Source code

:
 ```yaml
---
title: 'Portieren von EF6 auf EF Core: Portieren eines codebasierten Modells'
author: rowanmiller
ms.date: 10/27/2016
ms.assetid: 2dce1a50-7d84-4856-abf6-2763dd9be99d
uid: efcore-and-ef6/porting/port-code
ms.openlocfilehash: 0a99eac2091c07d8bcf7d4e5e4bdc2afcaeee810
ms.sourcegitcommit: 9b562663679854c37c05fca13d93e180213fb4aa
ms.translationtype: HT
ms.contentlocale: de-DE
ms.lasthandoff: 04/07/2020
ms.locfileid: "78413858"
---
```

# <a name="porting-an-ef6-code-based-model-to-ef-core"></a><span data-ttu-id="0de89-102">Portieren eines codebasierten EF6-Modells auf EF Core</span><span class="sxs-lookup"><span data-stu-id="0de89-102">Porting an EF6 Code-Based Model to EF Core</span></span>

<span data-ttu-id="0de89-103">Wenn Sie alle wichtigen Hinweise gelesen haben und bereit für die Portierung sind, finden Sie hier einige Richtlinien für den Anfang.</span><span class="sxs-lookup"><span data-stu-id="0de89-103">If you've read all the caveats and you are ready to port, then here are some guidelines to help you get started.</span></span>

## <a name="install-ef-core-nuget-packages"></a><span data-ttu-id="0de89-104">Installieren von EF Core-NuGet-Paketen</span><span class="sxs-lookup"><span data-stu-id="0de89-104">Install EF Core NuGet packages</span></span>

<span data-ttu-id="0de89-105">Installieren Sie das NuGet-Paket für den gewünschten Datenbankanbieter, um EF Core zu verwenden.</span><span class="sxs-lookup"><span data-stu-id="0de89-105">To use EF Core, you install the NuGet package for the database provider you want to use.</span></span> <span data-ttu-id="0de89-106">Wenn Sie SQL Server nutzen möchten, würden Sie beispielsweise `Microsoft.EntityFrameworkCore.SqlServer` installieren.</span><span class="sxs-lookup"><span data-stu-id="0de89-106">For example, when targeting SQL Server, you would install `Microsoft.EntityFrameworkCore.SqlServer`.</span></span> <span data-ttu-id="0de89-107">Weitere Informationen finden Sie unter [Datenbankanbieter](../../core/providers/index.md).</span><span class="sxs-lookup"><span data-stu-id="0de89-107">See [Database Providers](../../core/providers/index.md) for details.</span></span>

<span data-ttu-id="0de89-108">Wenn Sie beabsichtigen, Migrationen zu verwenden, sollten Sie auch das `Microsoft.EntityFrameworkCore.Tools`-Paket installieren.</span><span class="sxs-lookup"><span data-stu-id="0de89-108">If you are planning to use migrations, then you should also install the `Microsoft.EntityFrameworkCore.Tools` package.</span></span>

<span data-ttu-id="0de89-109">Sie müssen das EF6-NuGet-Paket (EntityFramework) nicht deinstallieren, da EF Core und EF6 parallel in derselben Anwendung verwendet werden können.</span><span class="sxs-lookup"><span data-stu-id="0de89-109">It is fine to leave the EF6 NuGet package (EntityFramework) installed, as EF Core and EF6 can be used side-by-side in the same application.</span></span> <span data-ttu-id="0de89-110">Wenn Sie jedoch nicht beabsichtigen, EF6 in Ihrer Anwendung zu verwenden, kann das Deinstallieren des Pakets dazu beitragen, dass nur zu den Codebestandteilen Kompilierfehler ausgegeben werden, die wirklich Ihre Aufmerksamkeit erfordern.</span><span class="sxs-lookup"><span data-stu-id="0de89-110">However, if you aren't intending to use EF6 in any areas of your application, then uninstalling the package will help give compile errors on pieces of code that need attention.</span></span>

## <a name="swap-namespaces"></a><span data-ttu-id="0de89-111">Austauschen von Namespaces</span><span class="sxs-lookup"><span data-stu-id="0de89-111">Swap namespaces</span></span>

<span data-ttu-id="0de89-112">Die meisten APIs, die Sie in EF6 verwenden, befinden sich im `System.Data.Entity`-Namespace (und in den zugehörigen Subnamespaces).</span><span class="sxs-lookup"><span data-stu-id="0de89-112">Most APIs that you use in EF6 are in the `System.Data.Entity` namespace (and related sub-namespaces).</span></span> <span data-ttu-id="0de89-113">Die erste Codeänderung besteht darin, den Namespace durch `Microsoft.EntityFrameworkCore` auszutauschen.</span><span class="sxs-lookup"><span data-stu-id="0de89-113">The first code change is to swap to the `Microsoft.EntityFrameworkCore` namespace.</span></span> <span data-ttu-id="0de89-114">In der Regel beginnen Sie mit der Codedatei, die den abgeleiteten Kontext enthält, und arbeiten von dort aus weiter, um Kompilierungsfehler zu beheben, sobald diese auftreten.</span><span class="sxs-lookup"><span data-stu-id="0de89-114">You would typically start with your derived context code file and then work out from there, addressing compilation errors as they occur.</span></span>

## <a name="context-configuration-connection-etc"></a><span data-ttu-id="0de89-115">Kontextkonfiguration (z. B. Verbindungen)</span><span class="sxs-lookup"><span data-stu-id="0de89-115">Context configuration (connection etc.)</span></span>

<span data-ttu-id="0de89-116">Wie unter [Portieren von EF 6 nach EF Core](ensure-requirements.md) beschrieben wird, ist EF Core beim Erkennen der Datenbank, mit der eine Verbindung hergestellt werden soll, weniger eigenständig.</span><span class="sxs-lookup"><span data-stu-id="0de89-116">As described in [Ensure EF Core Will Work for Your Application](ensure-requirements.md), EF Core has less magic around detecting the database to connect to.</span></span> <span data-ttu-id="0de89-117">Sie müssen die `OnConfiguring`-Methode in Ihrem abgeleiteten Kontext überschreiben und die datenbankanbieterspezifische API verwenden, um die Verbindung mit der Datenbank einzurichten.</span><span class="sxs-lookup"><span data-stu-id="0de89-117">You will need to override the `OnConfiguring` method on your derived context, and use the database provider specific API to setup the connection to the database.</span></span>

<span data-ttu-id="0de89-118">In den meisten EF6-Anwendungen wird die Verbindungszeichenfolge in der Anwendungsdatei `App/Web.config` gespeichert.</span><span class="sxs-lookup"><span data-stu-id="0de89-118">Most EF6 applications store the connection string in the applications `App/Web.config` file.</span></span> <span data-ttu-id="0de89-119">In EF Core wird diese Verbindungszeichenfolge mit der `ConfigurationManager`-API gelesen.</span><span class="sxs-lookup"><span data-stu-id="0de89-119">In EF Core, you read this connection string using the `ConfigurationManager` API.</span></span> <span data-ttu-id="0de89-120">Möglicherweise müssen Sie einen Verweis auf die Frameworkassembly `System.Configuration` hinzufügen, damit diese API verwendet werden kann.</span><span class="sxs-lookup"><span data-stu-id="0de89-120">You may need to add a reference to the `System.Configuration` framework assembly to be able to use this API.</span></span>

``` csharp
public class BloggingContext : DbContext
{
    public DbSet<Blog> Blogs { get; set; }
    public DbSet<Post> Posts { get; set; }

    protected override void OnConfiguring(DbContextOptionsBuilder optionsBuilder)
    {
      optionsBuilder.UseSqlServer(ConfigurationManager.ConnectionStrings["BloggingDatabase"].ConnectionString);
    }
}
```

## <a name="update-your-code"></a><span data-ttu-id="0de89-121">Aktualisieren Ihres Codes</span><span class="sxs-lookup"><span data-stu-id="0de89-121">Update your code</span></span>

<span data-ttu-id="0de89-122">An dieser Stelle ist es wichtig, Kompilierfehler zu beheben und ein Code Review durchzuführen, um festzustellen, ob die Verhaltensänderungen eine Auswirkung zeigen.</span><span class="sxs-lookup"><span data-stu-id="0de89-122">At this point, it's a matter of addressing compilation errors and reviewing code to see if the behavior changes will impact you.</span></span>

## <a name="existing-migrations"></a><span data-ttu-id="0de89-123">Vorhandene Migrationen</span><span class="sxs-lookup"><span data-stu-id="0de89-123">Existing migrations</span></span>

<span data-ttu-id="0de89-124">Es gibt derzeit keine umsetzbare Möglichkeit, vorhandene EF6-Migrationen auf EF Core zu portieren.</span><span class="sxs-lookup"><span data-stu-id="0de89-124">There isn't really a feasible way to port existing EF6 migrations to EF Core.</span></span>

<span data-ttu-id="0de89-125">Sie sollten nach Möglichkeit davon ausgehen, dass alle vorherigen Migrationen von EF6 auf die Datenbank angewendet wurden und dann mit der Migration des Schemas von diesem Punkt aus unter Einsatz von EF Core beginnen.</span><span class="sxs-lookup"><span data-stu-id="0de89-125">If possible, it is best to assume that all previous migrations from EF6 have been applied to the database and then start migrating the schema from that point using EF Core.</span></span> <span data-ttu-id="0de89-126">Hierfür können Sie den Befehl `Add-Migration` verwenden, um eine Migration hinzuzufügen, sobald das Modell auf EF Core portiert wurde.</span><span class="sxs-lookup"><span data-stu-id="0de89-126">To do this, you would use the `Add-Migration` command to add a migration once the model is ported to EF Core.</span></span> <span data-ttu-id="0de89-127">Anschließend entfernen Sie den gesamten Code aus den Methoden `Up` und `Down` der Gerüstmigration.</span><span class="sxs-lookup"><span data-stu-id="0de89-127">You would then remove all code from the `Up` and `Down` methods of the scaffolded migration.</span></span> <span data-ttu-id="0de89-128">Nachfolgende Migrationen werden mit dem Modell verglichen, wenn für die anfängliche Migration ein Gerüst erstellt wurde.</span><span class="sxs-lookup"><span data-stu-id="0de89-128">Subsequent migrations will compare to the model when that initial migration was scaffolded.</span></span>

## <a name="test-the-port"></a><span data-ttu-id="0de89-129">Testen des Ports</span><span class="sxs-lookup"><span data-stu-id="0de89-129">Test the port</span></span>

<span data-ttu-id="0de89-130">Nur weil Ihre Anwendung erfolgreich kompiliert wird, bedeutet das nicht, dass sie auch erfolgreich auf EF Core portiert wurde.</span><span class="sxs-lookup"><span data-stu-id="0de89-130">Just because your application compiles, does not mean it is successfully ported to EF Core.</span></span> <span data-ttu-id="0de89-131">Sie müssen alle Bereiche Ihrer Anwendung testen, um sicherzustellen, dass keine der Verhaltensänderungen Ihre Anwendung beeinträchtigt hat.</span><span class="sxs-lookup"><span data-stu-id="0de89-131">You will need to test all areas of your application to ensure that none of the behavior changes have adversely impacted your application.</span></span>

####################

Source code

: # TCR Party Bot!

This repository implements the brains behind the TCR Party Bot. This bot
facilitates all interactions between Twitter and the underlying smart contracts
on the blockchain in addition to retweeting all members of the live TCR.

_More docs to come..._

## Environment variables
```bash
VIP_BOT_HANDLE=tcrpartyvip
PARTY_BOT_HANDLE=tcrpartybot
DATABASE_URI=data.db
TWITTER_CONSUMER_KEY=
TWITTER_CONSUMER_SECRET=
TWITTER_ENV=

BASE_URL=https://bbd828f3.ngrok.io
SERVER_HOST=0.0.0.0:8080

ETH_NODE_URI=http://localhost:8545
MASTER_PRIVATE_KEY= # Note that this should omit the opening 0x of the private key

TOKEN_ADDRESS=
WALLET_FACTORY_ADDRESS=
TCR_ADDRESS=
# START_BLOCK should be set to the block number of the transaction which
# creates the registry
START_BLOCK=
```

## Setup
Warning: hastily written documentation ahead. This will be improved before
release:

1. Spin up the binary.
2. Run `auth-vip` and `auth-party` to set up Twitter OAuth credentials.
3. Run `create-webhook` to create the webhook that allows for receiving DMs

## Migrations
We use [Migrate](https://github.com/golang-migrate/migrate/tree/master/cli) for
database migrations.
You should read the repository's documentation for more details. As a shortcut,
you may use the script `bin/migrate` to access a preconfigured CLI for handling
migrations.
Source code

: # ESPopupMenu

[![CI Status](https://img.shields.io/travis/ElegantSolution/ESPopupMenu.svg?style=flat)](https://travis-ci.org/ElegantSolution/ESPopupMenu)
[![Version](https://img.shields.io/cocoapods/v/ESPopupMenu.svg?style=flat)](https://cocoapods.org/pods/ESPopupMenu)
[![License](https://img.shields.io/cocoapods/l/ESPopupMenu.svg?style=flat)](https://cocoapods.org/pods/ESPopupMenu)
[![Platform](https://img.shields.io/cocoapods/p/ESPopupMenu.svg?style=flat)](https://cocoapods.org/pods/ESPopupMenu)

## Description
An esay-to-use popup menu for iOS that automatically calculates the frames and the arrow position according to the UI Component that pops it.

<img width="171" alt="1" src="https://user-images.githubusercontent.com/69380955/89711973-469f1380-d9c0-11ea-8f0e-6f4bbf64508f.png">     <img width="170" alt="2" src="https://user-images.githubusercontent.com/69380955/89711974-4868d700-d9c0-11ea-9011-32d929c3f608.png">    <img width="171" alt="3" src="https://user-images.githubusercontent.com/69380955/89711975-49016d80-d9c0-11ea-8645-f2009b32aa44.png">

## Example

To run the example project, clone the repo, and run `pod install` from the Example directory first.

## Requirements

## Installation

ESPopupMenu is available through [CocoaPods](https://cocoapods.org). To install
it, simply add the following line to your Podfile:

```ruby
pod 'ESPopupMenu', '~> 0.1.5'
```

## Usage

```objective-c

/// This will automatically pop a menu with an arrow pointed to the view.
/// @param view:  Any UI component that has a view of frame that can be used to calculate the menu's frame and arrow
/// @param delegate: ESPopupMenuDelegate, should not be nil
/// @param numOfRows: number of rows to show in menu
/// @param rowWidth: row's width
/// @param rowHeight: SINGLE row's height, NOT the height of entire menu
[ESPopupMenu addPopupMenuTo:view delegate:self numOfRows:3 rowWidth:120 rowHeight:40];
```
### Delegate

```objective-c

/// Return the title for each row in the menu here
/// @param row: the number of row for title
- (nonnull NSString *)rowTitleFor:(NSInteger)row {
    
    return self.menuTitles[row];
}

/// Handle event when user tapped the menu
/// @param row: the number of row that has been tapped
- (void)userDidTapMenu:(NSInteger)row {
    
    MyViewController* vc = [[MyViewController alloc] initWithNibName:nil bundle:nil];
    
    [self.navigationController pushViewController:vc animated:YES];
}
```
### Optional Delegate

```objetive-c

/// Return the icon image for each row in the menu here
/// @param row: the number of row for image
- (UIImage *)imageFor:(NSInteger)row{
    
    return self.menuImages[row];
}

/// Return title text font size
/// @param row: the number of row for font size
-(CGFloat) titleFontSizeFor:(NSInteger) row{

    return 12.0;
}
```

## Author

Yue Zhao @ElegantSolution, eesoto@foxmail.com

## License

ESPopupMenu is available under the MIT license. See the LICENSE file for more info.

####################

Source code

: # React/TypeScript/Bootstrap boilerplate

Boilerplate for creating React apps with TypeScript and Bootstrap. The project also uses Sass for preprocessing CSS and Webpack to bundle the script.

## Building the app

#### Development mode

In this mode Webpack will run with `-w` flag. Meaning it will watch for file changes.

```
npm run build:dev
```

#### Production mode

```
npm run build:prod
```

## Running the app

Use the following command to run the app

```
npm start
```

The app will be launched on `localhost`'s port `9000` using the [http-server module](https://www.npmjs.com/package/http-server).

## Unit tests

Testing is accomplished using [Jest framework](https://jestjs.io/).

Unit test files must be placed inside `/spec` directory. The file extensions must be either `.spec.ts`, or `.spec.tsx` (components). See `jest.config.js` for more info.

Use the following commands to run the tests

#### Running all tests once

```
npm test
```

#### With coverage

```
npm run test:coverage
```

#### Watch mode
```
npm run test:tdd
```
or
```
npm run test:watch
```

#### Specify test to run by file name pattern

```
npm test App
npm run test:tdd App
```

####################

**What the task requires:**
Where does the string "codebasierten" appear in the records? Copy every line that holds it.

**Task answer:**
title: 'Portieren von EF6 auf EF Core: Portieren eines codebasierten Modells'
# <a name="porting-an-ef6-code-based-model-to-ef-core"></a><span data-ttu-id="0de89-102">Portieren eines codebasierten EF6-Modells auf EF Core</span><span class="sxs-lookup"><span data-stu-id="0de89-102">Porting an EF6 Code-Based Model to EF Core</span></span>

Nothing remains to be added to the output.